You heard me right. I have been using the 2018 iPad to do everything I usually use the Pro for: taking notes, writing stories, working on images, sketching, communications, research, watching movies, listening to Apple Music, even playing my favorite game (which is still Rome: Total War, for some reason).

I’ve noticed nothing.

No performance compromises, no in-app stutter, no lag, for the most part almost everything feels almost exactly the same.

That’s not surprising when you think about the powerful A10 Fusion chip (as used in iPhone 7) inside the 2018 iPad, which is actually faster than the A9X chip inside the 2016 Pro, according to Geekbench. (Apple claims it to be 50 percent faster than last year’s iPad.) The new model is also equipped with 2GB RAM, just like the 2016 Pro, though the current top of the range boasts more.

While you won’t be able to use background apps if you open a third app in Slide Over while working with two other apps in Split View, you can still happily use other iOS 11 Multitasking tools.

Battery life?

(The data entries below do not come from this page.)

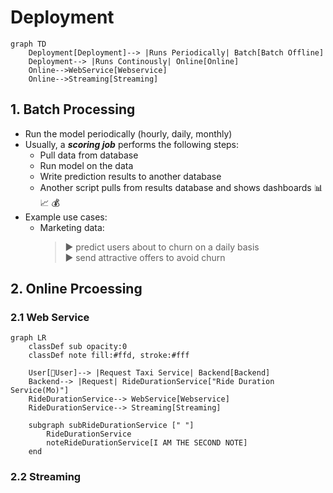 # Deployment

```mermaid
graph TD
    Deployment[Deployment]--> |Runs Periodically| Batch[Batch Offline]
    Deployment--> |Runs Continously| Online[Online]
    Online-->WebService[Webservice]
    Online-->Streaming[Streaming]
```

## 1. Batch Processing
- Run the model periodically (hourly, daily, monthly)
- Usually, a ***scoring job*** performs the following steps:
    - Pull data from database
    - Run model on the data
    - Write prediction results to another database
    - Another script pulls from results database and shows dashboards 📊 📈 💰 
- Example use cases:
    - Marketing data:
        >▶️ predict users about to churn on a daily basis<br>
        >▶️ send attractive offers to avoid churn

## 2. Online Prcoessing
### 2.1 Web Service
```mermaid
graph LR
    classDef sub opacity:0
    classDef note fill:#ffd, stroke:#fff

    User[👩User]--> |Request Taxi Service| Backend[Backend]
    Backend--> |Request| RideDurationService["Ride Duration Service(Mo)"]    
    RideDurationService--> WebService[Webservice]
    RideDurationService--> Streaming[Streaming]

    subgraph subRideDurationService [" "]
        RideDurationService
        noteRideDurationService[I AM THE SECOND NOTE]
    end
```


### 2.2 Streaming



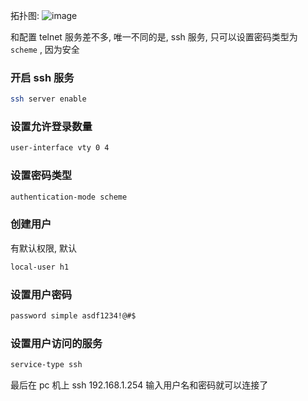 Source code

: 拓扑图:
![image](https://github.com/user-attachments/assets/86eaa311-d458-470a-af93-4ab90ad6de9b)

和配置 telnet 服务差不多, 唯一不同的是, ssh 服务, 只可以设置密码类型为 `scheme` , 因为安全


### 开启 ssh 服务
```bash
ssh server enable
```

### 设置允许登录数量
```bash
user-interface vty 0 4
```

### 设置密码类型
```bash
authentication-mode scheme
```

### 创建用户
有默认权限, 默认
```bash
local-user h1
```

### 设置用户密码
```bash
password simple asdf1234!@#$
```

### 设置用户访问的服务
```bash
service-type ssh
```

最后在 pc 机上 ssh 192.168.1.254 输入用户名和密码就可以连接了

Given Apple’s persistent record in under promising and over delivering, don’t be surprised if you get more than the advertised 10 hours in normal use.

Pencil ‘Pad writer

If you like to write (or sketch), you’ll also need to get an $89 Apple Pencil, which works with this iPad.

I’m not especially artistic, but I do like sketching, and I find little difference working on either the 2016 Pro or 2018 iPad. Pressure and tilt sensitivity are just as good. I do note that the experience feels slightly different due, I think, to the lack of reflective  coating on the entry-level device.

Feeling isn’t everything: The display refresh rate is a little slower (60Hz v. 120Hz on the Pro). This can make for a little lag when you draw – most people writing or sketching on the tablet (like me) won’t notice this at all, though some pro artists might. If you need the best available art tablet, you might want a Pro. But for everyone else, Apple’s new tablet really does the job here.

Let’s get physical

On first glance, the 2018 iPad keeps to tradition; it looks like last year’s iPad, which looked like 2013’s iPad Air. With larger bezels around the side, the tablet is thicker (7.5mm) than the current Pro (6.1mm). And where iPad Pros have four speakers, the new iPad has just two.